Investors all remember European Central Bank President Mario
Draghi's speech last August where he said that the ECB would do
anything in its power to protect the euro. Five months later,
credit spreads of peripheral nations ensnared in the debt crisis
over those of safer nations have narrowed, showing at least some
success of Draghi's ultimatum.
However, Draghi's announcement of the Outright Monetary
Transaction (OMT) program had one negative effect for the
Eurozone that could inevitably weigh on the world economy. By
defending the euro, defending individual nations' solvency,
Draghi created a large dilemma for both himself and the Eurozone
as a whole.
The strength of the euro has been somewhat remarkable since
Draghi's ultimatum. The EUR/USD rallied sharply after the
announcement through the end of the year as investors no longer
feared a break-up of the euro. In short, the euro rallied not
because it was fixed but because it would still exist in the
future. The imminent break-up risk of the euro had been removed
and markets re-priced this risk.
The strong euro will eventually cost Europe dearly though. As
PIMCO CEO Mohamed El-Erian wrote in the Financial Times Tuesday,
"with growth already sluggish, the eurozone can ill afford a
stronger currency. Sharp appreciation undermines economic
activity - not only for export powerhouses such as Germany but
also for countries such as Spain where, for the past eight
quarters, the contribution of net exports has been positive."

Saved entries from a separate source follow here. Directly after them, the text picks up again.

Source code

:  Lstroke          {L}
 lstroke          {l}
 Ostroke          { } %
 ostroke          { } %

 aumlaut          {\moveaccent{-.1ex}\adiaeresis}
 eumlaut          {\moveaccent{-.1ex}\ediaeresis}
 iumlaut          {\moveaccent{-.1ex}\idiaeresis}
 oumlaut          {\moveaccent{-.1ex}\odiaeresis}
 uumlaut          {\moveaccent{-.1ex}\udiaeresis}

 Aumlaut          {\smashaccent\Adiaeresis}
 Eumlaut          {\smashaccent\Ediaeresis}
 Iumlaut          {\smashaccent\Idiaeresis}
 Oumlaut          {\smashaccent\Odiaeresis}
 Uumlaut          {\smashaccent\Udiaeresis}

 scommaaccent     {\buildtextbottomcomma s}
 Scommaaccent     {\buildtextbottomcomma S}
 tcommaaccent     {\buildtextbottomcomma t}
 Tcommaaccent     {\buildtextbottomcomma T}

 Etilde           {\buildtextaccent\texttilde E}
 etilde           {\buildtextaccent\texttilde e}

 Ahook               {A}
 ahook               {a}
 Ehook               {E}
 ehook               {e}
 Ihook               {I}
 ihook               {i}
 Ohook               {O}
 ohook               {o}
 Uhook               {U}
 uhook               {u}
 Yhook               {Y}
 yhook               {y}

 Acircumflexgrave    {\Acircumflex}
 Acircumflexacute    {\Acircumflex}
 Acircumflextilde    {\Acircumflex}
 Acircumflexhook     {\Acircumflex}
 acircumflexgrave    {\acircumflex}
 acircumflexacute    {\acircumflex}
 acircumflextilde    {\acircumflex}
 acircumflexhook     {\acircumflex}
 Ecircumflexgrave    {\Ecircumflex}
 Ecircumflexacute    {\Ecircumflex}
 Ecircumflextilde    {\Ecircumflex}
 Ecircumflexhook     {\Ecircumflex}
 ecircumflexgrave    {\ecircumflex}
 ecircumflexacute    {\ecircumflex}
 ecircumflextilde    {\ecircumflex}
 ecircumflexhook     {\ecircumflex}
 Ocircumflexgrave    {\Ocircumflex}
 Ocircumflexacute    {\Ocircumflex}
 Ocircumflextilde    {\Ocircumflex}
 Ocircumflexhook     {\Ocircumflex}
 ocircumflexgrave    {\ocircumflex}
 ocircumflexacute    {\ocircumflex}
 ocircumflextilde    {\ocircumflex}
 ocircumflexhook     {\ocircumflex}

"Expect the ECB to be pressed hard to join other central banks
in actively seeking to depreciate the currency - by cutting the
policy rate (currently 0.75 per cent) and quantitative easing of
the type pursued by the Bank of England, the Bank of Japan and
the US Federal Reserve." El-Erian also warns that, should the ECB
enter the devaluation game, it would truly mark the beginning of
a global currency war.
Remember, currency wars and export-driven growth is a zero-sum
game. If the Bank of Japan weakens the yen, it weakens relative
to another currency. Therefore, as much as Japanese exports get a
boost from a weaker currency, the other trading partner's
currency strengthens and their exports decline. If countries
compete in a game of devaluation, fiat currencies will all
decline and no currency will devalue all that much relative to
In this game of currency wars, the only solution for investors
is to invest in real assets that hedge away fiat currency cash
flows. Investors could buy inflation linked bonds, gold, or real
estate as real assets that provide could provide real income no
matter what happens to fiat currencies.